The Application was opposed and the Defendant/Respondent filed aReplying Affidavit sworn on 12th April 2018, and averred that the suit properties emanated from L.R Ngenda/Wamwangi/627, which was registered in the joint names of Margaret Njeri Mwangi  (deceased) and Peter Kamau Kuria(deceased) and whose  estates were subject to  the Succession proceedings  in Gatundu SPM Succession Cause No.43 of 2012 and 44 of 2012 respectively. He averred that in acquiring the grants of letters of administration intestate and the Confirmation of Grant, the Applicants denied him the rightful share of the estate of the deceased persons. It was his contention that the certificates were suspect as they misled the court which led him to file revocation proceedings pending before Court. He averred that he has been advised by his Advocate that the Application as filed is bad in law, unmeritious and an abuse of the court process and should therefore be dismissed.

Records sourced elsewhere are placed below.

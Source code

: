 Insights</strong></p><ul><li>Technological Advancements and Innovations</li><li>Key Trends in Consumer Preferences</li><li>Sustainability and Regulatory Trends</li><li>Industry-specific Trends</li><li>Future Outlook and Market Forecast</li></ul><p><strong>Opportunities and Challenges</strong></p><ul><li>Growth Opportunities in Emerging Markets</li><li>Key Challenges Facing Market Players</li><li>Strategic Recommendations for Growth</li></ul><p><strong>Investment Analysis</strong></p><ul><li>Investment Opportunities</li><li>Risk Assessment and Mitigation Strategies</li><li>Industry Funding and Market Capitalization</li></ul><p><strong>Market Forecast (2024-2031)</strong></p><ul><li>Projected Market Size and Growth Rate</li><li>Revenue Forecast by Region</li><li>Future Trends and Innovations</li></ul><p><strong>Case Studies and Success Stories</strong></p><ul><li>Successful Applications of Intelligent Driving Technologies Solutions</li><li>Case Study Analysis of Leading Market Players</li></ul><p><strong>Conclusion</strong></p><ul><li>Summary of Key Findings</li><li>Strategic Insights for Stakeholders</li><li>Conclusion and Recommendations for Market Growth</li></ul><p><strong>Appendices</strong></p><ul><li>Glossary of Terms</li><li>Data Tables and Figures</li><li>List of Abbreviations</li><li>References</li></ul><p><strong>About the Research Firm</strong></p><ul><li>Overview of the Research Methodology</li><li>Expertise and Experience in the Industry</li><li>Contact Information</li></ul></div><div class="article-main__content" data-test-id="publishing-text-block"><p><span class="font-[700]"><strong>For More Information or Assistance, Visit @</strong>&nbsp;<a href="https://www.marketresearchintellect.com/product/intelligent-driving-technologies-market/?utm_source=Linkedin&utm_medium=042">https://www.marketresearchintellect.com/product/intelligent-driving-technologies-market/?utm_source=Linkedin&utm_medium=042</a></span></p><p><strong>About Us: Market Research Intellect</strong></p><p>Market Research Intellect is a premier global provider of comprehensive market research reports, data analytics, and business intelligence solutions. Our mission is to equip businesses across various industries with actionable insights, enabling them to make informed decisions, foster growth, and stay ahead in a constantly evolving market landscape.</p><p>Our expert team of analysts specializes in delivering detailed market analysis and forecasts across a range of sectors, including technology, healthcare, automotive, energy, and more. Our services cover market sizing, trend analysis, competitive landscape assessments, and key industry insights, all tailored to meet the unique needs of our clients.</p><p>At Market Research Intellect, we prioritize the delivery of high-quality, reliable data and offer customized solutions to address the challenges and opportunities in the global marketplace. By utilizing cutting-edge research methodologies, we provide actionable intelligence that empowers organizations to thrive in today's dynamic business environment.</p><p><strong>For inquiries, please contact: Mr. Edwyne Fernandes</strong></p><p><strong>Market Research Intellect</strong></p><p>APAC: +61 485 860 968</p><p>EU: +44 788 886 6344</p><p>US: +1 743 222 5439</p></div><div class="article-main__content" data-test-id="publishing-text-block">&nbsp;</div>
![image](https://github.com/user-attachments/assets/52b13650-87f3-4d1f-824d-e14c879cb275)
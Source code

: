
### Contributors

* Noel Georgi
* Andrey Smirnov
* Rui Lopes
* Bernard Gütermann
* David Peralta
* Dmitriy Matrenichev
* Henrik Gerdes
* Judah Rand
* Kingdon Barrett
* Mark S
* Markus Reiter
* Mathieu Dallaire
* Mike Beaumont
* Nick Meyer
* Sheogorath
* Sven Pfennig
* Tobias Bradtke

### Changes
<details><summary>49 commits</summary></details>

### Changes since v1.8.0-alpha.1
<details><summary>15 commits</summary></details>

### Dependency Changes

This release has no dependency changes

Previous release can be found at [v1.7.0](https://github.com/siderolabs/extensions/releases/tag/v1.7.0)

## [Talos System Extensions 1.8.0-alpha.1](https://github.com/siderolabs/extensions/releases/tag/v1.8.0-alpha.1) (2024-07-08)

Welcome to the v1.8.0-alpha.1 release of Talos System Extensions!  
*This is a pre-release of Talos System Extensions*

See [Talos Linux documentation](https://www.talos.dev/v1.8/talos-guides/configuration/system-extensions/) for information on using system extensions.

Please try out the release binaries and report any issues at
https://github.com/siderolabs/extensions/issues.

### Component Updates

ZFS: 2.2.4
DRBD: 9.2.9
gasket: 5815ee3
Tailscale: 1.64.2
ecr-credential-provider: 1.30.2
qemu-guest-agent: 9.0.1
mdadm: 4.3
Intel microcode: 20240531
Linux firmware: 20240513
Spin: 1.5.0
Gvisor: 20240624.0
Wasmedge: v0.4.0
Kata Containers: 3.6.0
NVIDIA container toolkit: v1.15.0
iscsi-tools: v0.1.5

The 1st Plaintiff/Appellant filed a further affidavit  and averred that the 2nd Plaintiff/Appellant is a son of Peter Kamau Kuria (deceased)  and a grandson to Margaret  Njeri Mwangi(deceased). He averred that the two were registered owners of L.R Ngenda/Wamwangi/627. He averred that the said Margaret had one son the 2nd Plaintiff’s/Appellant’s father  and that the 2nd Plaintiff/Appellant petitioned for grants of letters of administration  and the same were confirmed vide Succession Cause 44 of 2012, Gatunduand Succession Cause No. 43 of 2012. It was his contention that the Defendant/Respondent is not a beneficiary of the Estate of the deceaseds and he was only invited to witness the sale transaction hence the reason he  openly stated before Court that he had no problem with the proposed mode of distribution.

It was further averred that the Defendant resides on parcel L.R 304 where he  has constructed a house. That the 2nd Plaintiff acted in person and the person who assisted him to prepare summons for confirmation of grant inadvertently stated that the Defendant is a nephew to the deceased.

The Defendant/Respondent Joseph Nginga Magecha swore a Supplementary Affidavit dated 18th May 2018,and averred that together with the Applicants he attended the Ruiru Location Chief’s office on  24th September 2012,and they were issued with a letter in order to file the two succession causes. That the Applicants in Form P & A 5 indicated the survivors who included the three of them. He averred that the two confirmed grants issued on 26th June 2014, are contradictory  as in cause 43 of 2012, the grants directs that the land parcel L.R 627 be share equally amongst the two Applicants,  while in Succession Cause No. 44 of 2012, the grant directs that the same goes to the 1st Plaintiff. He further averred that the two titles issued are suspect and contradict the grants, hence the reason he sought for the revocation of the grants. It was his contention that he has been on the land for a period of 30 years using the land and hence he is entitled to two acres out of the Estate but that the Applicants/Appellants have deprived him of his land.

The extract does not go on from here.